En outre, il n'est fait état d'aucune modification dans les ressources du couple et il n'est produit aucune pièce sur la situation financière actuelle de M. et Mme [F]. Il n'est donc constaté aucune diminution des revenus du couple.
S'agissant des charges, il n'est pas allégué d'augmentation de ces dernières et il n'est pas davantage produit de justificatifs.
Dès lors, il est manifeste qu'il existe une capacité de remboursement, la différence entre les ressources et les charges laissant apparaître un solde positif.
Dans ces conditions, la preuve d'une situation irrémédiablement compromise n'est nullement rapportée et Mme [F] ne peut qu'être déboutée de sa demande de rétablissement personnel.

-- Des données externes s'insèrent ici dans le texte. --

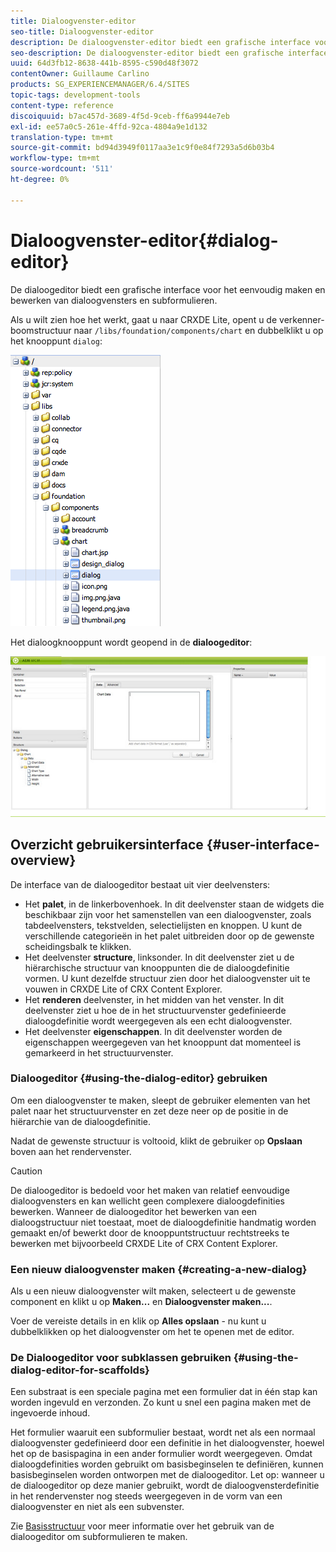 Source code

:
 ```yaml
---
title: Dialoogvenster-editor
seo-title: Dialoogvenster-editor
description: De dialoogvenster-editor biedt een grafische interface voor het eenvoudig maken en bewerken van dialoogvensters en subformulieren
seo-description: De dialoogvenster-editor biedt een grafische interface voor het eenvoudig maken en bewerken van dialoogvensters en subformulieren
uuid: 64d3fb12-8638-441b-8595-c590d48f3072
contentOwner: Guillaume Carlino
products: SG_EXPERIENCEMANAGER/6.4/SITES
topic-tags: development-tools
content-type: reference
discoiquuid: b7ac457d-3689-4f5d-9ceb-ff6a9944e7eb
exl-id: ee57a0c5-261e-4ffd-92ca-4804a9e1d132
translation-type: tm+mt
source-git-commit: bd94d3949f0117aa3e1c9f0e84f7293a5d6b03b4
workflow-type: tm+mt
source-wordcount: '511'
ht-degree: 0%

---
```


# Dialoogvenster-editor{#dialog-editor}

De dialoogeditor biedt een grafische interface voor het eenvoudig maken en bewerken van dialoogvensters en subformulieren.

Als u wilt zien hoe het werkt, gaat u naar CRXDE Lite, opent u de verkenner-boomstructuur naar `/libs/foundation/components/chart` en dubbelklikt u op het knooppunt `dialog`:

![chlimage_1-248](assets/chlimage_1-247.png)

Het dialoogknooppunt wordt geopend in de **dialoogeditor**:

![screen_shot_2012-02-01at25033pm](assets/screen_shot_2012-02-01at25033pm.png)

## Overzicht gebruikersinterface {#user-interface-overview}

De interface van de dialoogeditor bestaat uit vier deelvensters:

* Het **palet**, in de linkerbovenhoek. In dit deelvenster staan de widgets die beschikbaar zijn voor het samenstellen van een dialoogvenster, zoals tabdeelvensters, tekstvelden, selectielijsten en knoppen. U kunt de verschillende categorieën in het palet uitbreiden door op de gewenste scheidingsbalk te klikken.
* Het deelvenster **structure**, linksonder. In dit deelvenster ziet u de hiërarchische structuur van knooppunten die de dialoogdefinitie vormen. U kunt dezelfde structuur zien door het dialoogvenster uit te vouwen in CRXDE Lite of CRX Content Explorer.
* Het **renderen** deelvenster, in het midden van het venster. In dit deelvenster ziet u hoe de in het structuurvenster gedefinieerde dialoogdefinitie wordt weergegeven als een echt dialoogvenster.
* Het deelvenster **eigenschappen**. In dit deelvenster worden de eigenschappen weergegeven van het knooppunt dat momenteel is gemarkeerd in het structuurvenster.

### Dialoogeditor {#using-the-dialog-editor} gebruiken

Om een dialoogvenster te maken, sleept de gebruiker elementen van het palet naar het structuurvenster en zet deze neer op de positie in de hiërarchie van de dialoogdefinitie.

Nadat de gewenste structuur is voltooid, klikt de gebruiker op **Opslaan** boven aan het rendervenster.

>[!CAUTION]
>
>De dialoogeditor is bedoeld voor het maken van relatief eenvoudige dialoogvensters en kan wellicht geen complexere dialoogdefinities bewerken. Wanneer de dialoogeditor het bewerken van een dialoogstructuur niet toestaat, moet de dialoogdefinitie handmatig worden gemaakt en/of bewerkt door de knooppuntstructuur rechtstreeks te bewerken met bijvoorbeeld CRXDE Lite of CRX Content Explorer.

### Een nieuw dialoogvenster maken {#creating-a-new-dialog}

Als u een nieuw dialoogvenster wilt maken, selecteert u de gewenste component en klikt u op **Maken...** en **Dialoogvenster maken...**.

Voer de vereiste details in en klik op **Alles opslaan** - nu kunt u dubbelklikken op het dialoogvenster om het te openen met de editor.

### De Dialoogeditor voor subklassen gebruiken {#using-the-dialog-editor-for-scaffolds}

Een substraat is een speciale pagina met een formulier dat in één stap kan worden ingevuld en verzonden. Zo kunt u snel een pagina maken met de ingevoerde inhoud.

Het formulier waaruit een subformulier bestaat, wordt net als een normaal dialoogvenster gedefinieerd door een definitie in het dialoogvenster, hoewel het op de basispagina in een ander formulier wordt weergegeven. Omdat dialoogdefinities worden gebruikt om basisbeginselen te definiëren, kunnen basisbeginselen worden ontworpen met de dialoogeditor. Let op: wanneer u de dialoogeditor op deze manier gebruikt, wordt de dialoogvensterdefinitie in het rendervenster nog steeds weergegeven in de vorm van een dialoogvenster en niet als een subvenster.

Zie [Basisstructuur](/help/sites-authoring/scaffolding.md) voor meer informatie over het gebruik van de dialoogeditor om subformulieren te maken.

A titre subsidiaire, il est sollicité la diminution du montant de la mensualité à la somme de 800 euros.
Toutefois, Mme [F] ne raisonne que par rapport à son seul revenu et non par rapport aux revenus du couple, ce qui est erroné.
En outre, elle ne produit aucune pièce au soutien de son appel, procédant par voie d'affirmations et évoquant un reste à vivre pour la nourriture et les vêtements de 205,59 euros pour les deux époux, alors que ces postes sont déjà inclus dans le forfait des charges courantes.
Au regard de ces éléments, la preuve d'une modification de la situation financière du couple n'est pas démontrée et il n'y a donc pas lieu dans ce contexte de modifier le montant de la mensualité retenue.
Pour ces mêmes motifs, la demande tendant à modifier la durée du plan est mal fondée.
En conséquence, le jugement est confirmé en toutes ses dispositions.
Enfin, les dépens sont laissés à la charge du Trésor public.
PAR CES MOTIFS,
La Cour,
Confirme le jugement déféré en toutes ses dispositions soumises à la Cour ;
Laisse les dépens d'appel à la charge du Trésor Public.